Start of Dataset entries

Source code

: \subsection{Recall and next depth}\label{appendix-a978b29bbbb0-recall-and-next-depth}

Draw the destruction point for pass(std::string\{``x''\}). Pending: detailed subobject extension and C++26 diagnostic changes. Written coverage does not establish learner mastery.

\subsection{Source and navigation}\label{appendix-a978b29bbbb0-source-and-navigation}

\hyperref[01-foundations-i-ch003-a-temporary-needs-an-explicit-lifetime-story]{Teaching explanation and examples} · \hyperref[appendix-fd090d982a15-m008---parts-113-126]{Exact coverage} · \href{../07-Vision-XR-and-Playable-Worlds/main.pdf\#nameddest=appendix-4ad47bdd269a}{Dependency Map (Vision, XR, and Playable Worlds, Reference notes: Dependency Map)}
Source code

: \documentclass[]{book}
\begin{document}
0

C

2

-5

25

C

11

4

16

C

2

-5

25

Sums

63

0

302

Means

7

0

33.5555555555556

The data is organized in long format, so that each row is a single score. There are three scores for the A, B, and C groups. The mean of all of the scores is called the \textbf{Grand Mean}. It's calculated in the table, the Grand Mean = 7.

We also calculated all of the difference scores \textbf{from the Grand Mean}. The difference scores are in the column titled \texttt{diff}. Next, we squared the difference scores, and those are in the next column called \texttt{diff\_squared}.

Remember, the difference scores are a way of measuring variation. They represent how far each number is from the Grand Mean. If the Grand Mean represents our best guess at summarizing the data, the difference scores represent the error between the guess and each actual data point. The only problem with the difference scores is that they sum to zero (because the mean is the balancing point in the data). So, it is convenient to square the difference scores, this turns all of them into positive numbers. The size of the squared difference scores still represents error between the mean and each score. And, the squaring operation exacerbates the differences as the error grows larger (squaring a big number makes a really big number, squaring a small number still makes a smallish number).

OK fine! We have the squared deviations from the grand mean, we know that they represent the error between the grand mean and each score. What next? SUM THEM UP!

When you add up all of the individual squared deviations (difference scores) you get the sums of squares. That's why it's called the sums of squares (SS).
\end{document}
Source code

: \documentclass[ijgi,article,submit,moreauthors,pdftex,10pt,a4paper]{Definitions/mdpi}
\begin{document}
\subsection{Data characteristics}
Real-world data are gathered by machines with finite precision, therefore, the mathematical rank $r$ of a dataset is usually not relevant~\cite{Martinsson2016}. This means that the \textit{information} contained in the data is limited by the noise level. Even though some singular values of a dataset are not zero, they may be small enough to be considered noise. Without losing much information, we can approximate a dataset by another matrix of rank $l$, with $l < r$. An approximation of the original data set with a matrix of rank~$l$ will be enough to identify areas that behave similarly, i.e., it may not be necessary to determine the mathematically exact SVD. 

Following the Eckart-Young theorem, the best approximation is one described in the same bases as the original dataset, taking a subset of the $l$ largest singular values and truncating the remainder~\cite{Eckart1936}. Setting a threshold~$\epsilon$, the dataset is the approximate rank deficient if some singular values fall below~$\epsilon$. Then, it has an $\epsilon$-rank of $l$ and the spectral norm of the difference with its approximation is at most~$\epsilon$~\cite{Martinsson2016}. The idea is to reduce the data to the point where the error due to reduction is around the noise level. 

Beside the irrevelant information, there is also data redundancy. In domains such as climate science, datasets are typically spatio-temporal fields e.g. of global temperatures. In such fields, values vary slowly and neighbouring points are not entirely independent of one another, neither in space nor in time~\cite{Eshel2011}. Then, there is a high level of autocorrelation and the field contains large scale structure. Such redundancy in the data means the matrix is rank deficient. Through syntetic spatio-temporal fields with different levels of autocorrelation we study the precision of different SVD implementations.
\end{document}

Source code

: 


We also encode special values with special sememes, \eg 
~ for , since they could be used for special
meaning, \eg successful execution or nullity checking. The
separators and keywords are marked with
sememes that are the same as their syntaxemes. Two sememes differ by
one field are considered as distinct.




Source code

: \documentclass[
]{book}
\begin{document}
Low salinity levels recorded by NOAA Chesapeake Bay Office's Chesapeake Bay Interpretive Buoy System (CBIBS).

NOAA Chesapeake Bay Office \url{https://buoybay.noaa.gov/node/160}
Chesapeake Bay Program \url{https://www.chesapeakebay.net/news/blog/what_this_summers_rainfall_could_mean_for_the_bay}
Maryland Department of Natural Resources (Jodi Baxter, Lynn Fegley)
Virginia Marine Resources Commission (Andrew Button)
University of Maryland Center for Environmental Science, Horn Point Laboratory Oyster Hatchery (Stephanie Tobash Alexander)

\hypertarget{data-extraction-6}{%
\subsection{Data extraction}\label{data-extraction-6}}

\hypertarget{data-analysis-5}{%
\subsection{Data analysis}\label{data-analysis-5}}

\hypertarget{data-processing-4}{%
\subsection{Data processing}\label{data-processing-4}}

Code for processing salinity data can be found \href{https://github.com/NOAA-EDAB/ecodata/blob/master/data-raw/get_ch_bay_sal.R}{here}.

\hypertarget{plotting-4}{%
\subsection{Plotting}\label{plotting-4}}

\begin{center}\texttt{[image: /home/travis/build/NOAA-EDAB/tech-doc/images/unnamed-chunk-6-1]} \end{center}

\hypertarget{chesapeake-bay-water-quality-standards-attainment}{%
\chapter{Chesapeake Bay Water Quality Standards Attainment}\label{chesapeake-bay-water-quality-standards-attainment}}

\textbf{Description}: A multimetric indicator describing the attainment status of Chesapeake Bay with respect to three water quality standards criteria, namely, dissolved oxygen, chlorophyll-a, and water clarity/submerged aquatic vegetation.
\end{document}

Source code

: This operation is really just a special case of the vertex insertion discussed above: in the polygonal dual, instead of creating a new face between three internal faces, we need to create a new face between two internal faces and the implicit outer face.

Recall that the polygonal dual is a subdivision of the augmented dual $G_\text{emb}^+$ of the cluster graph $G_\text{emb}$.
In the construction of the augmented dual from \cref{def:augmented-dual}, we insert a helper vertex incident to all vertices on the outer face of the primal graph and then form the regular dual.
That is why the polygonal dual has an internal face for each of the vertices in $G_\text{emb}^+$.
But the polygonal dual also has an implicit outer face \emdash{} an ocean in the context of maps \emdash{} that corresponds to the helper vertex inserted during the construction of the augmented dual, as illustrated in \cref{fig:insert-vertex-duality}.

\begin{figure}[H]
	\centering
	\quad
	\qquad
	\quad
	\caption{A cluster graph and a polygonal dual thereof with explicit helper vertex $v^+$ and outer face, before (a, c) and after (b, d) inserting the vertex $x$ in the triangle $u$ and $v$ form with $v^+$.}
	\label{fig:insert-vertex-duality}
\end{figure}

End of Dataset entries

Everything in the material above needs to be transcribed exactly.

* **Solution to the problem**:
Source code

: \subsection{Recall and next depth}\label{appendix-a978b29bbbb0-recall-and-next-depth}

Draw the destruction point for pass(std::string\{``x''\}). Pending: detailed subobject extension and C++26 diagnostic changes. Written coverage does not establish learner mastery.

\subsection{Source and navigation}\label{appendix-a978b29bbbb0-source-and-navigation}

\hyperref[01-foundations-i-ch003-a-temporary-needs-an-explicit-lifetime-story]{Teaching explanation and examples} · \hyperref[appendix-fd090d982a15-m008---parts-113-126]{Exact coverage} · \href{../07-Vision-XR-and-Playable-Worlds/main.pdf\#nameddest=appendix-4ad47bdd269a}{Dependency Map (Vision, XR, and Playable Worlds, Reference notes: Dependency Map)}
Source code

: \documentclass[]{book}
\begin{document}
0

C

2

-5

25

C

11

4

16

C

2

-5

25

Sums

63

0

302

Means

7

0

33.5555555555556

The data is organized in long format, so that each row is a single score. There are three scores for the A, B, and C groups. The mean of all of the scores is called the \textbf{Grand Mean}. It's calculated in the table, the Grand Mean = 7.

We also calculated all of the difference scores \textbf{from the Grand Mean}. The difference scores are in the column titled \texttt{diff}. Next, we squared the difference scores, and those are in the next column called \texttt{diff\_squared}.

Remember, the difference scores are a way of measuring variation. They represent how far each number is from the Grand Mean. If the Grand Mean represents our best guess at summarizing the data, the difference scores represent the error between the guess and each actual data point. The only problem with the difference scores is that they sum to zero (because the mean is the balancing point in the data). So, it is convenient to square the difference scores, this turns all of them into positive numbers. The size of the squared difference scores still represents error between the mean and each score. And, the squaring operation exacerbates the differences as the error grows larger (squaring a big number makes a really big number, squaring a small number still makes a smallish number).

OK fine! We have the squared deviations from the grand mean, we know that they represent the error between the grand mean and each score. What next? SUM THEM UP!

When you add up all of the individual squared deviations (difference scores) you get the sums of squares. That's why it's called the sums of squares (SS).
\end{document}
Source code

: \documentclass[ijgi,article,submit,moreauthors,pdftex,10pt,a4paper]{Definitions/mdpi}
\begin{document}
\subsection{Data characteristics}
Real-world data are gathered by machines with finite precision, therefore, the mathematical rank $r$ of a dataset is usually not relevant~\cite{Martinsson2016}. This means that the \textit{information} contained in the data is limited by the noise level. Even though some singular values of a dataset are not zero, they may be small enough to be considered noise. Without losing much information, we can approximate a dataset by another matrix of rank $l$, with $l < r$. An approximation of the original data set with a matrix of rank~$l$ will be enough to identify areas that behave similarly, i.e., it may not be necessary to determine the mathematically exact SVD. 

Following the Eckart-Young theorem, the best approximation is one described in the same bases as the original dataset, taking a subset of the $l$ largest singular values and truncating the remainder~\cite{Eckart1936}. Setting a threshold~$\epsilon$, the dataset is the approximate rank deficient if some singular values fall below~$\epsilon$. Then, it has an $\epsilon$-rank of $l$ and the spectral norm of the difference with its approximation is at most~$\epsilon$~\cite{Martinsson2016}. The idea is to reduce the data to the point where the error due to reduction is around the noise level. 

Beside the irrevelant information, there is also data redundancy. In domains such as climate science, datasets are typically spatio-temporal fields e.g. of global temperatures. In such fields, values vary slowly and neighbouring points are not entirely independent of one another, neither in space nor in time~\cite{Eshel2011}. Then, there is a high level of autocorrelation and the field contains large scale structure. Such redundancy in the data means the matrix is rank deficient. Through syntetic spatio-temporal fields with different levels of autocorrelation we study the precision of different SVD implementations.
\end{document}

Source code

: 


We also encode special values with special sememes, \eg 
~ for , since they could be used for special
meaning, \eg successful execution or nullity checking. The
separators and keywords are marked with
sememes that are the same as their syntaxemes. Two sememes differ by
one field are considered as distinct.




Source code

: \documentclass[
]{book}
\begin{document}
Low salinity levels recorded by NOAA Chesapeake Bay Office's Chesapeake Bay Interpretive Buoy System (CBIBS).

NOAA Chesapeake Bay Office \url{https://buoybay.noaa.gov/node/160}
Chesapeake Bay Program \url{https://www.chesapeakebay.net/news/blog/what_this_summers_rainfall_could_mean_for_the_bay}
Maryland Department of Natural Resources (Jodi Baxter, Lynn Fegley)
Virginia Marine Resources Commission (Andrew Button)
University of Maryland Center for Environmental Science, Horn Point Laboratory Oyster Hatchery (Stephanie Tobash Alexander)

\hypertarget{data-extraction-6}{%
\subsection{Data extraction}\label{data-extraction-6}}

\hypertarget{data-analysis-5}{%
\subsection{Data analysis}\label{data-analysis-5}}

\hypertarget{data-processing-4}{%
\subsection{Data processing}\label{data-processing-4}}

Code for processing salinity data can be found \href{https://github.com/NOAA-EDAB/ecodata/blob/master/data-raw/get_ch_bay_sal.R}{here}.

\hypertarget{plotting-4}{%
\subsection{Plotting}\label{plotting-4}}

\begin{center}\texttt{[image: /home/travis/build/NOAA-EDAB/tech-doc/images/unnamed-chunk-6-1]} \end{center}

\hypertarget{chesapeake-bay-water-quality-standards-attainment}{%
\chapter{Chesapeake Bay Water Quality Standards Attainment}\label{chesapeake-bay-water-quality-standards-attainment}}

\textbf{Description}: A multimetric indicator describing the attainment status of Chesapeake Bay with respect to three water quality standards criteria, namely, dissolved oxygen, chlorophyll-a, and water clarity/submerged aquatic vegetation.
\end{document}

Source code

: This operation is really just a special case of the vertex insertion discussed above: in the polygonal dual, instead of creating a new face between three internal faces, we need to create a new face between two internal faces and the implicit outer face.

Recall that the polygonal dual is a subdivision of the augmented dual $G_\text{emb}^+$ of the cluster graph $G_\text{emb}$.
In the construction of the augmented dual from \cref{def:augmented-dual}, we insert a helper vertex incident to all vertices on the outer face of the primal graph and then form the regular dual.
That is why the polygonal dual has an internal face for each of the vertices in $G_\text{emb}^+$.
But the polygonal dual also has an implicit outer face \emdash{} an ocean in the context of maps \emdash{} that corresponds to the helper vertex inserted during the construction of the augmented dual, as illustrated in \cref{fig:insert-vertex-duality}.

\begin{figure}[H]
	\centering
	\quad
	\qquad
	\quad
	\caption{A cluster graph and a polygonal dual thereof with explicit helper vertex $v^+$ and outer face, before (a, c) and after (b, d) inserting the vertex $x$ in the triangle $u$ and $v$ form with $v^+$.}
	\label{fig:insert-vertex-duality}
\end{figure}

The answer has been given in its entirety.